The start of the construction boom in the emerging economies in Asia and Gulf countries in the 1980s provided yet another opportunity for young, energetic and dashing Nepalese to venture out for foreign employment in quest of a respectable and prestigious life. Foreign employment gave them employment and income opportunities, which are not easily available in the country. It has led to political and economic empowerment of people including women, offering an alternative to land- based wealth.
The World Bank Global Economic Perspective Report 2006 points out that remittance inflow has made it possible for Bangladesh to cut poverty by 6 per cent. In Nepal, a study undertaken by Nepal living standard survey on the contribution of remittances in reducing poverty between 1996 and 2003 reported that it was 11 per cent. According to National Planning Commission (NPC), the current absolute poverty atands at 25.4 per cent, which is based on less than $1 daily income, and calorie intake needed to survive.
Remittances contributed significantly to reduce this extent of poverty. Though the number of Nepali migrant worker going for blue collar jobs abroad has not decreased, in fact, the remittance inflow has retarded. According to the World Bank, it is anticipated that the global remittance market will grow at 9.2 per cent during 2010-11.

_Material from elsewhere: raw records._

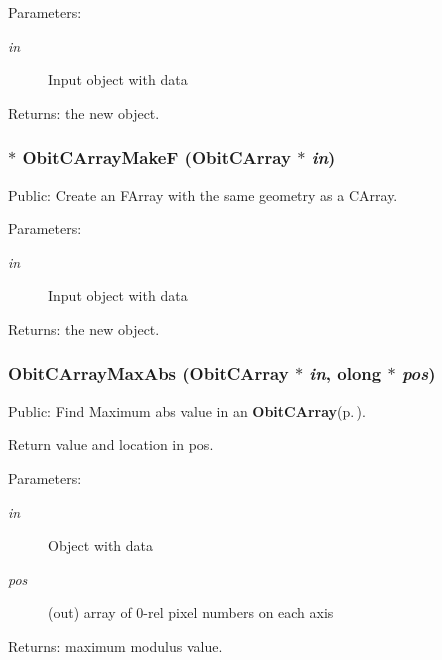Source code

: \begin{Desc}
\item[Parameters:]
\begin{description}
\item[{\em in}]Input object with data \end{description}
\end{Desc}
\begin{Desc}
\item[Returns:]the new object. \end{Desc}
\subsubsection{$\ast$ Obit\-CArray\-Make\-F ({\bf Obit\-CArray} $\ast$ {\em in})}\label{ObitCArray_8h_a56}


Public: Create an FArray with the same geometry as a CArray. 

\begin{Desc}
\item[Parameters:]
\begin{description}
\item[{\em in}]Input object with data \end{description}
\end{Desc}
\begin{Desc}
\item[Returns:]the new object. \end{Desc}
\subsubsection{ Obit\-CArray\-Max\-Abs ({\bf Obit\-CArray} $\ast$ {\em in}, {\bf olong} $\ast$ {\em pos})}\label{ObitCArray_8h_a43}


Public: Find Maximum abs value in an {\bf Obit\-CArray}{\rm (p.\,\pageref{structObitCArray})}. 

Return value and location in pos. \begin{Desc}
\item[Parameters:]
\begin{description}
\item[{\em in}]Object with data \item[{\em pos}](out) array of 0-rel pixel numbers on each axis \end{description}
\end{Desc}
\begin{Desc}
\item[Returns:]maximum modulus value. \end{Desc}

According to the report of Central Bank of Nepal, the growth rate of remittances declined sharply from 51 per cent during eleven months of FY 2008-09 to 11.8 per cent for the corresponding period 2009-10. Inflow of remittance marked Rs. 230 billion in the FY 2009-10 which is estimated to be 19.4 per cent of GDP. This diminishing growth rate of remittance has affected Nepal’s balance of payment which is at a deficit of 19.57 billion in 2009-10. Hand in hand, the tortoise walk of remittance growth has hardened the problem of liquidity crunch.
Nepal’s economy has suddenly entered into a crucial phase after the country observed a sensitive plunge in remittance growth rate. This has swollen the country’s Balance of Payment deficit, washed-out foreign exchange reserve and exacerbated liquidity in the market. In addition to this, it has hampered domestic financial system, consumption and imports. It has indirectly affected tax revenue increment. Particularly, at this juncture when the implementation of capital expenditure programme is likely to go as a wild goose chase; remittance has been the only hope to rescue the sick economy from the low level equilibrium trap. Remittance has been imperative for survival, poverty reduction and eliminating impoverished condition of life.

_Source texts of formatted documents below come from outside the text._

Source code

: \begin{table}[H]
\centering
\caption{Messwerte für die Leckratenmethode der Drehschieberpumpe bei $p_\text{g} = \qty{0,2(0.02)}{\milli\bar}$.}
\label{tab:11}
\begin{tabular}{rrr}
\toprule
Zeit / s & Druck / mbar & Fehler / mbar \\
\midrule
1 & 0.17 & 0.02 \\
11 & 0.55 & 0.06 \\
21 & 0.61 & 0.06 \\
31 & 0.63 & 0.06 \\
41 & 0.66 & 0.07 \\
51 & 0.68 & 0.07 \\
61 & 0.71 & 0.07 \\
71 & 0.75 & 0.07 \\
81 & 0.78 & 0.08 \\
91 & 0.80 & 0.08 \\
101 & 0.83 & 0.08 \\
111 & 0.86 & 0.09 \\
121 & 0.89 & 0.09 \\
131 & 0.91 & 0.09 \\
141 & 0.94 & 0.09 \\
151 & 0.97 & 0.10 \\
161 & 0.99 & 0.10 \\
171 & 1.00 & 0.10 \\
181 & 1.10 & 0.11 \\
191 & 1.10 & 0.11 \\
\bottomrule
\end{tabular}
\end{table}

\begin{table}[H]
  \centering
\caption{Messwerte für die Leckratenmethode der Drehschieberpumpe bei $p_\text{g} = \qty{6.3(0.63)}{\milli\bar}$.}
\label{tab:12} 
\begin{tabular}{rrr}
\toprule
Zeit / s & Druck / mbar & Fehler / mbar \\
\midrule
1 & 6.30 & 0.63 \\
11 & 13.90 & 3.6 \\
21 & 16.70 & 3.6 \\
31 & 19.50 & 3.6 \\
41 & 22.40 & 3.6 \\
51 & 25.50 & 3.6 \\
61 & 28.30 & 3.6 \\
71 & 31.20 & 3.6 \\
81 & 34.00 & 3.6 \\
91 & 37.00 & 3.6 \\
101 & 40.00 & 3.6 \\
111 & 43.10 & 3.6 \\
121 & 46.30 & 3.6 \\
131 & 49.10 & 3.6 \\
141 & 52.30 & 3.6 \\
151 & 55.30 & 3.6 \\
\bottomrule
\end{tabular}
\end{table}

The Government has to resolve these problems because remittance is one of the growing sectors of the economy. Here are some of the policies prescribed which are directed towards promoting employment so that more remittance would have a direct impact on poverty reduction : a) The government should provide all possible incentives to encourage official transfer of remittance in lieu of hundi system b) Nepal’s remittance displaying a downswing trend, the country should negotiate with effective economic diplomacy through its Missions so as to rectify the deteriorating circumstances of growth c) Market oriented skill of human resource needs to be meticulously developed to challenge foreign competition by providing vocational and technical training such as welding, carpentry, auto-mechanics and like-wise training for getting placement in related jobs. c) The policy of the Government should be consistent in order to obtain greater extent of benefits from remittance for nation building d) The Government should be omniscient to develop workers confidence to tackle adverse circumstances arising in their working position d) Conducive environment should be created to the returnees for business purposes in order to practically transform them from “brain drain” to “brain dissemination”. Remittance has been a primary force that is dynamic in combating the sorry state of affairs of the Nepalese economy. Pragmatic policies and plans are imperative if the country is to maximise its gains from the migrant workers and the remittance that they send back home to Nepal.